Eduction Table mode allows you to extract entities from a table, according to the values in the header of that table. This process allows you to target extraction on likely values in structured data, rather than extracting every possible entity value from a table. It can also improve the confidence that an ambiguous entity value corresponds to a particular type of data.
In standard extraction, Eduction searches text for a value that matches a particular entity. In many cases the entity values are distinctive, and so you can be reasonably confident that matches are relevant. For example, a string that matches an address entity is unlikely to be anything else.
Many other entity values are potentially ambiguous. For example, a number might match several entity types, and a date might be a date or birth or an event date. Without further information, it is difficult to determine whether these values are useful.

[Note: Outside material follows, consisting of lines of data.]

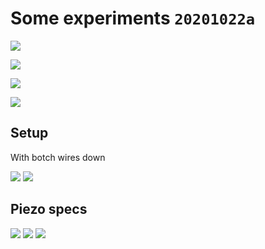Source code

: # Some experiments `20201022a`

![](include/community/Jorge/lit3rick/20201022a/gain200.png)

![](include/community/Jorge/lit3rick/20201022a/gain450.png)

![](include/community/Jorge/lit3rick/20201022a/ndt_fft.png)

![](include/community/Jorge/lit3rick/20201022a/ndt_filtered.png)


## Setup

With botch wires down

![](include/community/Jorge/lit3rick/20201022a/setup/2.jpg)
![](include/community/Jorge/lit3rick/20201022a/setup/3.jpg)


## Piezo specs

![](include/community/Jorge/lit3rick/20201022a/piezo/1.jpg)
![](include/community/Jorge/lit3rick/20201022a/piezo/2.jpg)
![](include/community/Jorge/lit3rick/20201022a/piezo/3.jpg)
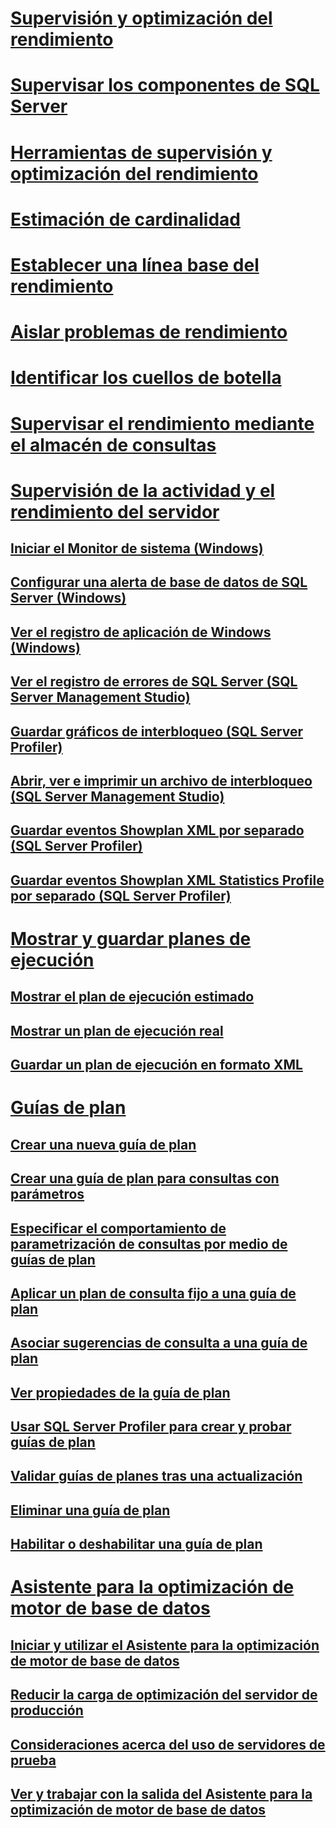# [Supervisión y optimización del rendimiento](monitor-and-tune-for-performance.md)
# [Supervisar los componentes de SQL Server](monitor-sql-server-components.md)
# [Herramientas de supervisión y optimización del rendimiento](performance-monitoring-and-tuning-tools.md)
# [Estimación de cardinalidad](cardinality-estimation-sql-server.md)
# [Establecer una línea base del rendimiento](establish-a-performance-baseline.md)
# [Aislar problemas de rendimiento](isolate-performance-problems.md)
# [Identificar los cuellos de botella](identify-bottlenecks.md)
# [Supervisar el rendimiento mediante el almacén de consultas](monitoring-performance-by-using-the-query-store.md)
# [Supervisión de la actividad y el rendimiento del servidor](server-performance-and-activity-monitoring.md)
## [Iniciar el Monitor de sistema (Windows)](start-system-monitor-windows.md)
## [Configurar una alerta de base de datos de SQL Server (Windows)](set-up-a-sql-server-database-alert-windows.md)
## [Ver el registro de aplicación de Windows (Windows)](view-the-windows-application-log-windows-10.md)
## [Ver el registro de errores de SQL Server (SQL Server Management Studio)](view-the-sql-server-error-log-sql-server-management-studio.md)
## [Guardar gráficos de interbloqueo (SQL Server Profiler)](save-deadlock-graphs-sql-server-profiler.md)
## [Abrir, ver e imprimir un archivo de interbloqueo (SQL Server Management Studio)](open-view-and-print-a-deadlock-file-sql-server-management-studio.md)
## [Guardar eventos Showplan XML por separado (SQL Server Profiler)](save-showplan-xml-events-separately-sql-server-profiler.md)
## [Guardar eventos Showplan XML Statistics Profile por separado (SQL Server Profiler)](save-showplan-xml-statistics-profile-events-separately-sql-server-profiler.md)
# [Mostrar y guardar planes de ejecución](display-and-save-execution-plans.md)
## [Mostrar el plan de ejecución estimado](display-the-estimated-execution-plan.md)
## [Mostrar un plan de ejecución real](display-an-actual-execution-plan.md)
## [Guardar un plan de ejecución en formato XML](save-an-execution-plan-in-xml-format.md)
# [Guías de plan](plan-guides.md)
## [Crear una nueva guía de plan](create-a-new-plan-guide.md)
## [Crear una guía de plan para consultas con parámetros](create-a-plan-guide-for-parameterized-queries.md)
## [Especificar el comportamiento de parametrización de consultas por medio de guías de plan](specify-query-parameterization-behavior-by-using-plan-guides.md)
## [Aplicar un plan de consulta fijo a una guía de plan](apply-a-fixed-query-plan-to-a-plan-guide.md)
## [Asociar sugerencias de consulta a una guía de plan](attach-query-hints-to-a-plan-guide.md)
## [Ver propiedades de la guía de plan](view-plan-guide-properties.md)
## [Usar SQL Server Profiler para crear y probar guías de plan](use-sql-server-profiler-to-create-and-test-plan-guides.md)
## [Validar guías de planes tras una actualización](validate-plan-guides-after-upgrade.md)
## [Eliminar una guía de plan](delete-a-plan-guide.md)
## [Habilitar o deshabilitar una guía de plan](enable-or-disable-a-plan-guide.md)
# [Asistente para la optimización de motor de base de datos](database-engine-tuning-advisor.md)
## [Iniciar y utilizar el Asistente para la optimización de motor de base de datos](start-and-use-the-database-engine-tuning-advisor.md)
## [Reducir la carga de optimización del servidor de producción](reduce-the-production-server-tuning-load.md)
## [Consideraciones acerca del uso de servidores de prueba](considerations-for-using-test-servers.md)
## [Ver y trabajar con la salida del Asistente para la optimización de motor de base de datos](view-and-work-with-the-output-from-the-database-engine-tuning-advisor.md)
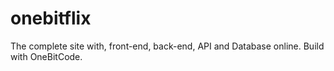 # onebitflix
The complete site with, front-end, back-end, API and Database online. Build with OneBitCode.
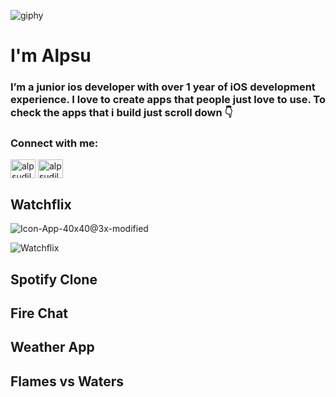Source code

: 
![giphy](https://user-images.githubusercontent.com/87194129/196182078-bdf863a9-354b-45f5-8394-21fad2d37a0d.gif)
<h1 align="left">I'm Alpsu</h1>

<h3 align="left">I’m a junior ios developer with over 1 year of iOS development experience.
I love to create apps that people just love to use. To check the apps that i build just scroll down 👇</h3>

<h3 align="left">Connect with me:</h3>
<p align="left">
<a href="https://twitter.com/alpsudilbilir" target="blank"><img align="center" src="https://raw.githubusercontent.com/rahuldkjain/github-profile-readme-generator/master/src/images/icons/Social/twitter.svg" alt="alpsudilbilir" height="30" width="40" /></a>
<a href="https://linkedin.com/in/alpsudilbilir" target="blank"><img align="center" src="https://raw.githubusercontent.com/rahuldkjain/github-profile-readme-generator/master/src/images/icons/Social/linked-in-alt.svg" alt="alpsudilbilir" height="30" width="40" /></a>
</p>

## Watchflix
![Icon-App-40x40@3x-modified](https://user-images.githubusercontent.com/87194129/196199992-54117615-a42f-4206-b9ac-164d2564b850.png)

![Watchflix](https://user-images.githubusercontent.com/87194129/196208626-b46ca63e-5e73-4c15-a1f3-a8281732b393.png)

## Spotify Clone




## Fire Chat



## Weather App


## Flames vs Waters

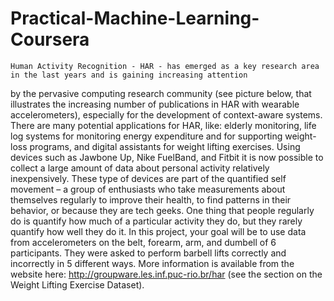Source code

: # Practical-Machine-Learning-Coursera

    Human Activity Recognition - HAR - has emerged as a key research area in the last years and is gaining increasing attention
by the pervasive computing research community (see picture below, that illustrates the increasing number of publications in HAR
with wearable accelerometers), especially for the development of context-aware systems. There are many potential applications for HAR,
like: elderly monitoring, life log systems for monitoring energy expenditure and for supporting weight-loss programs, and digital
assistants for weight lifting exercises.
    Using devices such as Jawbone Up, Nike FuelBand, and Fitbit it is now possible to collect a large amount of data about personal
activity relatively inexpensively. These type of devices are part of the quantified self movement – a group of enthusiasts who take
measurements about themselves regularly to improve their health, to find patterns in their behavior, or because they are tech geeks.
One thing that people regularly do is quantify how much of a particular activity they do, but they rarely quantify how well they do it.
In this project, your goal will be to use data from accelerometers on the belt, forearm, arm, and dumbell of 6 participants.
They were asked to perform barbell lifts correctly and incorrectly in 5 different ways. More information is available
from the website here: http://groupware.les.inf.puc-rio.br/har (see the section on the Weight Lifting Exercise Dataset).
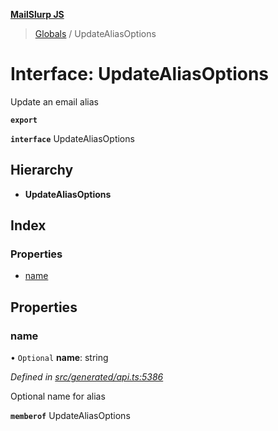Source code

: **[MailSlurp JS](../README.md)**

> [Globals](../README.md) / UpdateAliasOptions

# Interface: UpdateAliasOptions

Update an email alias

**`export`** 

**`interface`** UpdateAliasOptions

## Hierarchy

* **UpdateAliasOptions**

## Index

### Properties

* [name](updatealiasoptions.md#name)

## Properties

### name

• `Optional` **name**: string

*Defined in [src/generated/api.ts:5386](https://github.com/mailslurp/mailslurp-client/blob/730b817/src/generated/api.ts#L5386)*

Optional name for alias

**`memberof`** UpdateAliasOptions
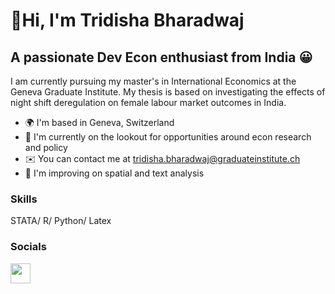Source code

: 👋Hi, I'm Tridisha Bharadwaj
==========================================================================================================================================

A passionate Dev Econ enthusiast from India :grinning:
---------------------------------

I am currently pursuing my master's in International Economics at the Geneva Graduate Institute. My thesis is based on investigating the effects of night shift deregulation on female labour market outcomes in India.

* 🌍 I'm based in Geneva, Switzerland
* 🔭 I'm currently on the lookout for opportunities around econ research and policy
* ✉️ You can contact me at [tridisha.bharadwaj@graduateinstitute.ch](mailto:tridisha.bharadwaj@graduateinstitute.ch)
* 🧠 I'm improving on spatial and text analysis

### Skills

STATA/ R/ Python/ Latex

### Socials

<p align="left"> <a href="https://www.linkedin.com/in/trishbh" target="_blank" rel="noreferrer"> <picture> <source media="(prefers-color-scheme: dark)" srcset="https://raw.githubusercontent.com/danielcranney/readme-generator/main/public/icons/socials/linkedin-dark.svg" /> <source media="(prefers-color-scheme: light)" srcset="https://raw.githubusercontent.com/danielcranney/readme-generator/main/public/icons/socials/linkedin.svg" /> <img src="https://raw.githubusercontent.com/danielcranney/readme-generator/main/public/icons/socials/linkedin.svg" width="32" height="32" /> </picture> </a></p>


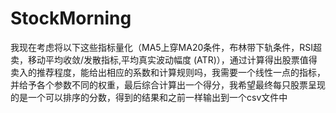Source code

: # StockMorning
我现在考虑将以下这些指标量化（MA5上穿MA20条件，布林带下轨条件，RSI超卖，移动平均收敛/发散指标,平均真实波动幅度 (ATR)），通过计算得出股票值得卖入的推荐程度，能给出相应的系数和计算规则吗，我需要一个线性一点的指标，并给予各个参数不同的权重，最后综合计算出一个得分，我希望最终每只股票呈现的是一个可以排序的分数，得到的结果和之前一样输出到一个csv文件中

For unstructured text, you can use landmarks to find relevant information. Landmarks are values that identify a particular entity, without being a part of the entity value. For example, the phrase Date of Birth is a landmark. When a document contains the value Date of Birth: 06/07/80, it is highly likely that the date is a date of birth, and you can treat the data accordingly.
NOTE: The IDOL PII Package, IDOL PHI Package, and IDOL PCI Package, provide landmark entities in most grammars. To extract entities from tables with the Eduction standard grammar files, you might need to create your own landmark entities.
For structured data, it is less likely that the landmark occurs next to the entity. You might have the value Date of Birth in a table heading, and the actual date values in the rows below. In this case, you can use table extraction to extract the values that correspond to the landmark.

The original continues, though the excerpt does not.